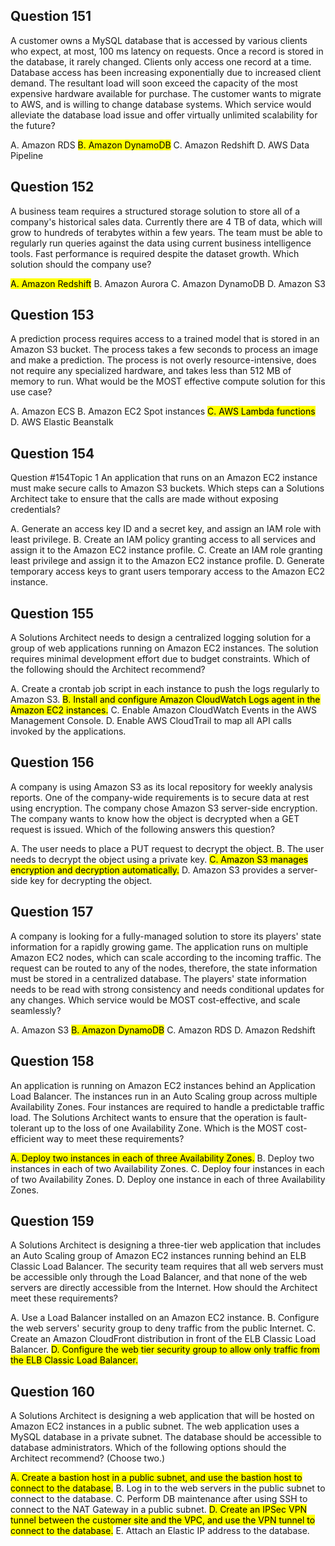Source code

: ## Question 151
A customer owns a MySQL database that is accessed by various clients who expect, at most, 100 ms latency on requests. Once a record is stored in the database, it rarely changed. Clients only access one record at a time.
Database access has been increasing exponentially due to increased client demand. The resultant load will soon exceed the capacity of the most expensive hardware available for purchase. The customer wants to migrate to AWS, and is willing to change database systems.
Which service would alleviate the database load issue and offer virtually unlimited scalability for the future?

A. Amazon RDS
<mark>B. Amazon DynamoDB</mark>
C. Amazon Redshift
D. AWS Data Pipeline

## Question 152
A business team requires a structured storage solution to store all of a company's historical sales data. Currently there are 4 TB of data, which will grow to hundreds of terabytes within a few years. The team must be able to regularly run queries against the data using current business intelligence tools. Fast performance is required despite the dataset growth.
Which solution should the company use?

<mark>A. Amazon Redshift</mark>
B. Amazon Aurora
C. Amazon DynamoDB
D. Amazon S3

## Question 153
A prediction process requires access to a trained model that is stored in an Amazon S3 bucket. The process takes a few seconds to process an image and make a prediction. The process is not overly resource-intensive, does not require any specialized hardware, and takes less than 512 MB of memory to run.
What would be the MOST effective compute solution for this use case?

A. Amazon ECS
B. Amazon EC2 Spot instances
<mark>C. AWS Lambda functions</mark>
D. AWS Elastic Beanstalk

## Question 154
Question #154Topic 1
An application that runs on an Amazon EC2 instance must make secure calls to Amazon S3 buckets.
Which steps can a Solutions Architect take to ensure that the calls are made without exposing credentials?

A. Generate an access key ID and a secret key, and assign an IAM role with least privilege.
B. Create an IAM policy granting access to all services and assign it to the Amazon EC2 instance profile.
C. Create an IAM role granting least privilege and assign it to the Amazon EC2 instance profile.
D. Generate temporary access keys to grant users temporary access to the Amazon EC2 instance.

## Question 155
A Solutions Architect needs to design a centralized logging solution for a group of web applications running on Amazon EC2 instances. The solution requires minimal development effort due to budget constraints.
Which of the following should the Architect recommend?

A. Create a crontab job script in each instance to push the logs regularly to Amazon S3.
<mark>B. Install and configure Amazon CloudWatch Logs agent in the Amazon EC2 instances.</mark>
C. Enable Amazon CloudWatch Events in the AWS Management Console.
D. Enable AWS CloudTrail to map all API calls invoked by the applications.

## Question 156
A company is using Amazon S3 as its local repository for weekly analysis reports. One of the company-wide requirements is to secure data at rest using encryption. The company chose Amazon S3 server-side encryption. The company wants to know how the object is decrypted when a GET request is issued.
Which of the following answers this question?

A. The user needs to place a PUT request to decrypt the object.
B. The user needs to decrypt the object using a private key.
<mark>C. Amazon S3 manages encryption and decryption automatically.</mark>
D. Amazon S3 provides a server-side key for decrypting the object.

## Question 157
A company is looking for a fully-managed solution to store its players' state information for a rapidly growing game. The application runs on multiple Amazon EC2 nodes, which can scale according to the incoming traffic. The request can be routed to any of the nodes, therefore, the state information must be stored in a centralized database. The players' state information needs to be read with strong consistency and needs conditional updates for any changes.
Which service would be MOST cost-effective, and scale seamlessly?

A. Amazon S3
<mark>B. Amazon DynamoDB</mark>
C. Amazon RDS
D. Amazon Redshift

## Question 158
An application is running on Amazon EC2 instances behind an Application Load Balancer. The instances run in an Auto Scaling group across multiple Availability
Zones. Four instances are required to handle a predictable traffic load. The Solutions Architect wants to ensure that the operation is fault-tolerant up to the loss of one Availability Zone.
Which is the MOST cost-efficient way to meet these requirements?

<mark>A. Deploy two instances in each of three Availability Zones.</mark>
B. Deploy two instances in each of two Availability Zones.
C. Deploy four instances in each of two Availability Zones.
D. Deploy one instance in each of three Availability Zones.

## Question 159
A Solutions Architect is designing a three-tier web application that includes an Auto Scaling group of Amazon EC2 instances running behind an ELB Classic Load
Balancer. The security team requires that all web servers must be accessible only through the Load Balancer, and that none of the web servers are directly accessible from the Internet.
How should the Architect meet these requirements?

A. Use a Load Balancer installed on an Amazon EC2 instance.
B. Configure the web servers' security group to deny traffic from the public Internet.
C. Create an Amazon CloudFront distribution in front of the ELB Classic Load Balancer.
<mark>D. Configure the web tier security group to allow only traffic from the ELB Classic Load Balancer.</mark>

## Question 160
A Solutions Architect is designing a web application that will be hosted on Amazon EC2 instances in a public subnet. The web application uses a MySQL database in a private subnet. The database should be accessible to database administrators.
Which of the following options should the Architect recommend? (Choose two.)

<mark>A. Create a bastion host in a public subnet, and use the bastion host to connect to the database.</mark>
B. Log in to the web servers in the public subnet to connect to the database.
C. Perform DB maintenance after using SSH to connect to the NAT Gateway in a public subnet.
<mark>D. Create an IPSec VPN tunnel between the customer site and the VPC, and use the VPN tunnel to connect to the database.</mark>
E. Attach an Elastic IP address to the database.
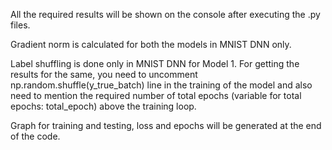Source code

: All the required results will be shown on the console after executing the .py files.

Gradient norm is calculated for both the models in MNIST DNN only.

Label shuffling is done only in MNIST DNN for Model 1. For getting the results for the same, you need to uncomment np.random.shuffle(y_true_batch)
line in the training of the model and also need to mention the required number of total epochs (variable for total epochs: total_epoch) above the training loop. 

Graph for training and testing, loss and epochs will be generated at the end of the code.
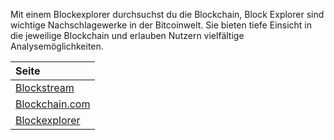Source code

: Mit einem Blockexplorer durchsuchst du die Blockchain, Block Explorer sind wichtige Nachschlagewerke in der Bitcoinwelt. 
Sie bieten tiefe Einsicht in die jeweilige Blockchain und erlauben Nutzern vielfältige Analysemöglichkeiten.

| Seite                                                                                  |  
| :-------------------------------------------------------------------------------------- | 
| [Blockstream](https://blockstream.info)  | 
| [Blockchain.com ](https://www.blockchain.com/de/explorer)        |
| [Blockexplorer](https://blockexplorer.com)|
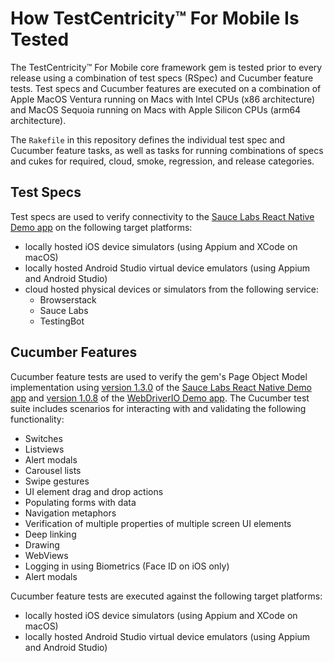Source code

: # How TestCentricity™ For Mobile Is Tested

The TestCentricity™ For Mobile core framework gem is tested prior to every release using a combination of test specs (RSpec)
and Cucumber feature tests. Test specs and Cucumber features are executed on a combination of Apple MacOS Ventura running
on Macs with Intel CPUs (x86 architecture) and MacOS Sequoia running on Macs with Apple Silicon CPUs (arm64 architecture).

The `Rakefile` in this repository defines the individual test spec and Cucumber feature tasks, as well as tasks for running
combinations of specs and cukes for required, cloud, smoke, regression, and release categories.

## Test Specs

Test specs are used to verify connectivity to the [Sauce Labs React Native Demo app](https://github.com/saucelabs/my-demo-app-rn) on the following target platforms:
* locally hosted iOS device simulators (using Appium and XCode on macOS)
* locally hosted Android Studio virtual device emulators (using Appium and Android Studio)
* cloud hosted physical devices or simulators from the following service:
  * Browserstack
  * Sauce Labs
  * TestingBot

## Cucumber Features

Cucumber feature tests are used to verify the gem's Page Object Model implementation using [version 1.3.0](https://github.com/saucelabs/my-demo-app-rn/releases/tag/v1.3.0) of the
[Sauce Labs React Native Demo app](https://github.com/saucelabs/my-demo-app-rn) and [version 1.0.8](https://github.com/webdriverio/native-demo-app/releases/tag/v1.0.8) of the [WebDriverIO Demo app](https://github.com/webdriverio/native-demo-app). The Cucumber test
suite includes scenarios for interacting with and validating the following functionality:
* Switches
* Listviews
* Alert modals
* Carousel lists
* Swipe gestures
* UI element drag and drop actions
* Populating forms with data
* Navigation metaphors
* Verification of multiple properties of multiple screen UI elements
* Deep linking
* Drawing
* WebViews
* Logging in using Biometrics (Face ID on iOS only)
* Alert modals

Cucumber feature tests are executed against the following target platforms:
* locally hosted iOS device simulators (using Appium and XCode on macOS)
* locally hosted Android Studio virtual device emulators (using Appium and Android Studio)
-----
▶ **Exercise description**
Line by line, write out the entries exactly, and leave the pictures out.

▶ **Output of the exercise**
Source code

: ## Question 151
A customer owns a MySQL database that is accessed by various clients who expect, at most, 100 ms latency on requests. Once a record is stored in the database, it rarely changed. Clients only access one record at a time.
Database access has been increasing exponentially due to increased client demand. The resultant load will soon exceed the capacity of the most expensive hardware available for purchase. The customer wants to migrate to AWS, and is willing to change database systems.
Which service would alleviate the database load issue and offer virtually unlimited scalability for the future?

A. Amazon RDS
<mark>B. Amazon DynamoDB</mark>
C. Amazon Redshift
D. AWS Data Pipeline

## Question 152
A business team requires a structured storage solution to store all of a company's historical sales data. Currently there are 4 TB of data, which will grow to hundreds of terabytes within a few years. The team must be able to regularly run queries against the data using current business intelligence tools. Fast performance is required despite the dataset growth.
Which solution should the company use?

<mark>A. Amazon Redshift</mark>
B. Amazon Aurora
C. Amazon DynamoDB
D. Amazon S3

## Question 153
A prediction process requires access to a trained model that is stored in an Amazon S3 bucket. The process takes a few seconds to process an image and make a prediction. The process is not overly resource-intensive, does not require any specialized hardware, and takes less than 512 MB of memory to run.
What would be the MOST effective compute solution for this use case?

A. Amazon ECS
B. Amazon EC2 Spot instances
<mark>C. AWS Lambda functions</mark>
D. AWS Elastic Beanstalk

## Question 154
Question #154Topic 1
An application that runs on an Amazon EC2 instance must make secure calls to Amazon S3 buckets.
Which steps can a Solutions Architect take to ensure that the calls are made without exposing credentials?

A. Generate an access key ID and a secret key, and assign an IAM role with least privilege.
B. Create an IAM policy granting access to all services and assign it to the Amazon EC2 instance profile.
C. Create an IAM role granting least privilege and assign it to the Amazon EC2 instance profile.
D. Generate temporary access keys to grant users temporary access to the Amazon EC2 instance.

## Question 155
A Solutions Architect needs to design a centralized logging solution for a group of web applications running on Amazon EC2 instances. The solution requires minimal development effort due to budget constraints.
Which of the following should the Architect recommend?

A. Create a crontab job script in each instance to push the logs regularly to Amazon S3.
<mark>B. Install and configure Amazon CloudWatch Logs agent in the Amazon EC2 instances.</mark>
C. Enable Amazon CloudWatch Events in the AWS Management Console.
D. Enable AWS CloudTrail to map all API calls invoked by the applications.

## Question 156
A company is using Amazon S3 as its local repository for weekly analysis reports. One of the company-wide requirements is to secure data at rest using encryption. The company chose Amazon S3 server-side encryption. The company wants to know how the object is decrypted when a GET request is issued.
Which of the following answers this question?

A. The user needs to place a PUT request to decrypt the object.
B. The user needs to decrypt the object using a private key.
<mark>C. Amazon S3 manages encryption and decryption automatically.</mark>
D. Amazon S3 provides a server-side key for decrypting the object.

## Question 157
A company is looking for a fully-managed solution to store its players' state information for a rapidly growing game. The application runs on multiple Amazon EC2 nodes, which can scale according to the incoming traffic. The request can be routed to any of the nodes, therefore, the state information must be stored in a centralized database. The players' state information needs to be read with strong consistency and needs conditional updates for any changes.
Which service would be MOST cost-effective, and scale seamlessly?

A. Amazon S3
<mark>B. Amazon DynamoDB</mark>
C. Amazon RDS
D. Amazon Redshift

## Question 158
An application is running on Amazon EC2 instances behind an Application Load Balancer. The instances run in an Auto Scaling group across multiple Availability
Zones. Four instances are required to handle a predictable traffic load. The Solutions Architect wants to ensure that the operation is fault-tolerant up to the loss of one Availability Zone.
Which is the MOST cost-efficient way to meet these requirements?

<mark>A. Deploy two instances in each of three Availability Zones.</mark>
B. Deploy two instances in each of two Availability Zones.
C. Deploy four instances in each of two Availability Zones.
D. Deploy one instance in each of three Availability Zones.

## Question 159
A Solutions Architect is designing a three-tier web application that includes an Auto Scaling group of Amazon EC2 instances running behind an ELB Classic Load
Balancer. The security team requires that all web servers must be accessible only through the Load Balancer, and that none of the web servers are directly accessible from the Internet.
How should the Architect meet these requirements?

A. Use a Load Balancer installed on an Amazon EC2 instance.
B. Configure the web servers' security group to deny traffic from the public Internet.
C. Create an Amazon CloudFront distribution in front of the ELB Classic Load Balancer.
<mark>D. Configure the web tier security group to allow only traffic from the ELB Classic Load Balancer.</mark>

## Question 160
A Solutions Architect is designing a web application that will be hosted on Amazon EC2 instances in a public subnet. The web application uses a MySQL database in a private subnet. The database should be accessible to database administrators.
Which of the following options should the Architect recommend? (Choose two.)

<mark>A. Create a bastion host in a public subnet, and use the bastion host to connect to the database.</mark>
B. Log in to the web servers in the public subnet to connect to the database.
C. Perform DB maintenance after using SSH to connect to the NAT Gateway in a public subnet.
<mark>D. Create an IPSec VPN tunnel between the customer site and the VPC, and use the VPN tunnel to connect to the database.</mark>
E. Attach an Elastic IP address to the database.
Source code

: All the required results will be shown on the console after executing the .py files.

Gradient norm is calculated for both the models in MNIST DNN only.

Label shuffling is done only in MNIST DNN for Model 1. For getting the results for the same, you need to uncomment np.random.shuffle(y_true_batch)
line in the training of the model and also need to mention the required number of total epochs (variable for total epochs: total_epoch) above the training loop. 

Graph for training and testing, loss and epochs will be generated at the end of the code.
Source code

: Mit einem Blockexplorer durchsuchst du die Blockchain, Block Explorer sind wichtige Nachschlagewerke in der Bitcoinwelt. 
Sie bieten tiefe Einsicht in die jeweilige Blockchain und erlauben Nutzern vielfältige Analysemöglichkeiten.

| Seite                                                                                  |  
| :-------------------------------------------------------------------------------------- | 
| [Blockstream](https://blockstream.info)  | 
| [Blockchain.com ](https://www.blockchain.com/de/explorer)        |
| [Blockexplorer](https://blockexplorer.com)|
Source code

: # How TestCentricity™ For Mobile Is Tested

The TestCentricity™ For Mobile core framework gem is tested prior to every release using a combination of test specs (RSpec)
and Cucumber feature tests. Test specs and Cucumber features are executed on a combination of Apple MacOS Ventura running
on Macs with Intel CPUs (x86 architecture) and MacOS Sequoia running on Macs with Apple Silicon CPUs (arm64 architecture).

The `Rakefile` in this repository defines the individual test spec and Cucumber feature tasks, as well as tasks for running
combinations of specs and cukes for required, cloud, smoke, regression, and release categories.

## Test Specs

Test specs are used to verify connectivity to the [Sauce Labs React Native Demo app](https://github.com/saucelabs/my-demo-app-rn) on the following target platforms:
* locally hosted iOS device simulators (using Appium and XCode on macOS)
* locally hosted Android Studio virtual device emulators (using Appium and Android Studio)
* cloud hosted physical devices or simulators from the following service:
  * Browserstack
  * Sauce Labs
  * TestingBot

## Cucumber Features

Cucumber feature tests are used to verify the gem's Page Object Model implementation using [version 1.3.0](https://github.com/saucelabs/my-demo-app-rn/releases/tag/v1.3.0) of the
[Sauce Labs React Native Demo app](https://github.com/saucelabs/my-demo-app-rn) and [version 1.0.8](https://github.com/webdriverio/native-demo-app/releases/tag/v1.0.8) of the [WebDriverIO Demo app](https://github.com/webdriverio/native-demo-app). The Cucumber test
suite includes scenarios for interacting with and validating the following functionality:
* Switches
* Listviews
* Alert modals
* Carousel lists
* Swipe gestures
* UI element drag and drop actions
* Populating forms with data
* Navigation metaphors
* Verification of multiple properties of multiple screen UI elements
* Deep linking
* Drawing
* WebViews
* Logging in using Biometrics (Face ID on iOS only)
* Alert modals

Cucumber feature tests are executed against the following target platforms:
* locally hosted iOS device simulators (using Appium and XCode on macOS)
* locally hosted Android Studio virtual device emulators (using Appium and Android Studio)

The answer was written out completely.